## Task objective:
A complete, exact copy of the records is needed here.

- Opening Delimiter -

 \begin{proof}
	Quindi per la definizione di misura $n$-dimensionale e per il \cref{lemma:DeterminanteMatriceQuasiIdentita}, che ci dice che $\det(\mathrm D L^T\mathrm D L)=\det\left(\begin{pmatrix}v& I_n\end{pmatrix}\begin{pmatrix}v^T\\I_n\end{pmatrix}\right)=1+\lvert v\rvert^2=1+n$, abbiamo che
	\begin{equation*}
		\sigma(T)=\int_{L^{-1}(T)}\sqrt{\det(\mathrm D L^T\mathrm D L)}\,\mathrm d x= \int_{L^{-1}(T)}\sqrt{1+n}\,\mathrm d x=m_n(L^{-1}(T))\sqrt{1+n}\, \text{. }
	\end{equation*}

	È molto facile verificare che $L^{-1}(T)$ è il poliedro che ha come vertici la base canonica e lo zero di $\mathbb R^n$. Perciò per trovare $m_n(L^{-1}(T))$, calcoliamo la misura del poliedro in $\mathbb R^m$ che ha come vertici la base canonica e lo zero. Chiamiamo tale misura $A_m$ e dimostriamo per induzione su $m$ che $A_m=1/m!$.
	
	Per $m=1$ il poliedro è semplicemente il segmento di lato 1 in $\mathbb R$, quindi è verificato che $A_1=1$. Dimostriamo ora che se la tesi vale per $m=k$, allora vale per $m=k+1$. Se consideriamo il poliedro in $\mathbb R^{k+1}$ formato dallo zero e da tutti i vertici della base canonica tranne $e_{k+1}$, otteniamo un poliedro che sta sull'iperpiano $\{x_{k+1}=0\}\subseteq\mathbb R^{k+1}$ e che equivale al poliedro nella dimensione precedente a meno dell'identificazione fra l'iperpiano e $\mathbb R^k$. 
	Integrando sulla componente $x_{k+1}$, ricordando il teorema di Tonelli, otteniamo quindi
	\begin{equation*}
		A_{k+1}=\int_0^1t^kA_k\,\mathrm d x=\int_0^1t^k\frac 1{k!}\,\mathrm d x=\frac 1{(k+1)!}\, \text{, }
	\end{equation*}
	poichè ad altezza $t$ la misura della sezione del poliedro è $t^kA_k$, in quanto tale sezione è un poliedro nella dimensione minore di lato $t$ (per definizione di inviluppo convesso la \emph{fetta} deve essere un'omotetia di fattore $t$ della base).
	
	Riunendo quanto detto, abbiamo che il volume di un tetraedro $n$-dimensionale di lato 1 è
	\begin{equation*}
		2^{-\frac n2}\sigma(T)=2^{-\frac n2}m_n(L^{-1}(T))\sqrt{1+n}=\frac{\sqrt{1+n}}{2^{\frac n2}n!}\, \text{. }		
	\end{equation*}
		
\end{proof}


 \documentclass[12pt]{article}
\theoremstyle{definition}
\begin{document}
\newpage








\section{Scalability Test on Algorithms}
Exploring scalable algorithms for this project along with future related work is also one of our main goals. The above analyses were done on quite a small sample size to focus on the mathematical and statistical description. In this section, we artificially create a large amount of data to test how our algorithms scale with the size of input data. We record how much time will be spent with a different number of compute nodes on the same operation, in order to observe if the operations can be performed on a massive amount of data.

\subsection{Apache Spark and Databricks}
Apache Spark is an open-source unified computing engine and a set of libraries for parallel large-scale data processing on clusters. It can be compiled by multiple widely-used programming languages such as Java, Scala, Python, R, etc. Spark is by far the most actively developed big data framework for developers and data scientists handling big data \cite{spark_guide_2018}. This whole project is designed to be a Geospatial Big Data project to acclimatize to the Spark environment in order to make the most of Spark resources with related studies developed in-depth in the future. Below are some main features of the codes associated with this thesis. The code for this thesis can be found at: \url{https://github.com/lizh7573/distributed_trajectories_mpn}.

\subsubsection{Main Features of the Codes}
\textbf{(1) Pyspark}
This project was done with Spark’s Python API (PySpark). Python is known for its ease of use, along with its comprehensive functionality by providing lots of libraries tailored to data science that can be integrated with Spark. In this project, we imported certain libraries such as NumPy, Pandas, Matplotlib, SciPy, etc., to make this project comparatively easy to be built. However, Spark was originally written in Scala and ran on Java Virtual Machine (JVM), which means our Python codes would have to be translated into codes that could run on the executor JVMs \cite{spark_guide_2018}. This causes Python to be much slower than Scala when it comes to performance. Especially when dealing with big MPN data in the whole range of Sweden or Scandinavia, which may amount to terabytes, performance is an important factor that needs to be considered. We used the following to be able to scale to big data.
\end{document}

- Closing Delimiter -

## Response below:
 \begin{proof}
	Quindi per la definizione di misura $n$-dimensionale e per il \cref{lemma:DeterminanteMatriceQuasiIdentita}, che ci dice che $\det(\mathrm D L^T\mathrm D L)=\det\left(\begin{pmatrix}v& I_n\end{pmatrix}\begin{pmatrix}v^T\\I_n\end{pmatrix}\right)=1+\lvert v\rvert^2=1+n$, abbiamo che
	\begin{equation*}
		\sigma(T)=\int_{L^{-1}(T)}\sqrt{\det(\mathrm D L^T\mathrm D L)}\,\mathrm d x= \int_{L^{-1}(T)}\sqrt{1+n}\,\mathrm d x=m_n(L^{-1}(T))\sqrt{1+n}\, \text{. }
	\end{equation*}

	È molto facile verificare che $L^{-1}(T)$ è il poliedro che ha come vertici la base canonica e lo zero di $\mathbb R^n$. Perciò per trovare $m_n(L^{-1}(T))$, calcoliamo la misura del poliedro in $\mathbb R^m$ che ha come vertici la base canonica e lo zero. Chiamiamo tale misura $A_m$ e dimostriamo per induzione su $m$ che $A_m=1/m!$.
	
	Per $m=1$ il poliedro è semplicemente il segmento di lato 1 in $\mathbb R$, quindi è verificato che $A_1=1$. Dimostriamo ora che se la tesi vale per $m=k$, allora vale per $m=k+1$. Se consideriamo il poliedro in $\mathbb R^{k+1}$ formato dallo zero e da tutti i vertici della base canonica tranne $e_{k+1}$, otteniamo un poliedro che sta sull'iperpiano $\{x_{k+1}=0\}\subseteq\mathbb R^{k+1}$ e che equivale al poliedro nella dimensione precedente a meno dell'identificazione fra l'iperpiano e $\mathbb R^k$. 
	Integrando sulla componente $x_{k+1}$, ricordando il teorema di Tonelli, otteniamo quindi
	\begin{equation*}
		A_{k+1}=\int_0^1t^kA_k\,\mathrm d x=\int_0^1t^k\frac 1{k!}\,\mathrm d x=\frac 1{(k+1)!}\, \text{, }
	\end{equation*}
	poichè ad altezza $t$ la misura della sezione del poliedro è $t^kA_k$, in quanto tale sezione è un poliedro nella dimensione minore di lato $t$ (per definizione di inviluppo convesso la \emph{fetta} deve essere un'omotetia di fattore $t$ della base).
	
	Riunendo quanto detto, abbiamo che il volume di un tetraedro $n$-dimensionale di lato 1 è
	\begin{equation*}
		2^{-\frac n2}\sigma(T)=2^{-\frac n2}m_n(L^{-1}(T))\sqrt{1+n}=\frac{\sqrt{1+n}}{2^{\frac n2}n!}\, \text{. }		
	\end{equation*}
		
\end{proof}


 \documentclass[12pt]{article}
\theoremstyle{definition}
\begin{document}
\newpage








\section{Scalability Test on Algorithms}
Exploring scalable algorithms for this project along with future related work is also one of our main goals. The above analyses were done on quite a small sample size to focus on the mathematical and statistical description. In this section, we artificially create a large amount of data to test how our algorithms scale with the size of input data. We record how much time will be spent with a different number of compute nodes on the same operation, in order to observe if the operations can be performed on a massive amount of data.

\subsection{Apache Spark and Databricks}
Apache Spark is an open-source unified computing engine and a set of libraries for parallel large-scale data processing on clusters. It can be compiled by multiple widely-used programming languages such as Java, Scala, Python, R, etc. Spark is by far the most actively developed big data framework for developers and data scientists handling big data \cite{spark_guide_2018}. This whole project is designed to be a Geospatial Big Data project to acclimatize to the Spark environment in order to make the most of Spark resources with related studies developed in-depth in the future. Below are some main features of the codes associated with this thesis. The code for this thesis can be found at: \url{https://github.com/lizh7573/distributed_trajectories_mpn}.

\subsubsection{Main Features of the Codes}
\textbf{(1) Pyspark}
This project was done with Spark’s Python API (PySpark). Python is known for its ease of use, along with its comprehensive functionality by providing lots of libraries tailored to data science that can be integrated with Spark. In this project, we imported certain libraries such as NumPy, Pandas, Matplotlib, SciPy, etc., to make this project comparatively easy to be built. However, Spark was originally written in Scala and ran on Java Virtual Machine (JVM), which means our Python codes would have to be translated into codes that could run on the executor JVMs \cite{spark_guide_2018}. This causes Python to be much slower than Scala when it comes to performance. Especially when dealing with big MPN data in the whole range of Sweden or Scandinavia, which may amount to terabytes, performance is an important factor that needs to be considered. We used the following to be able to scale to big data.
\end{document}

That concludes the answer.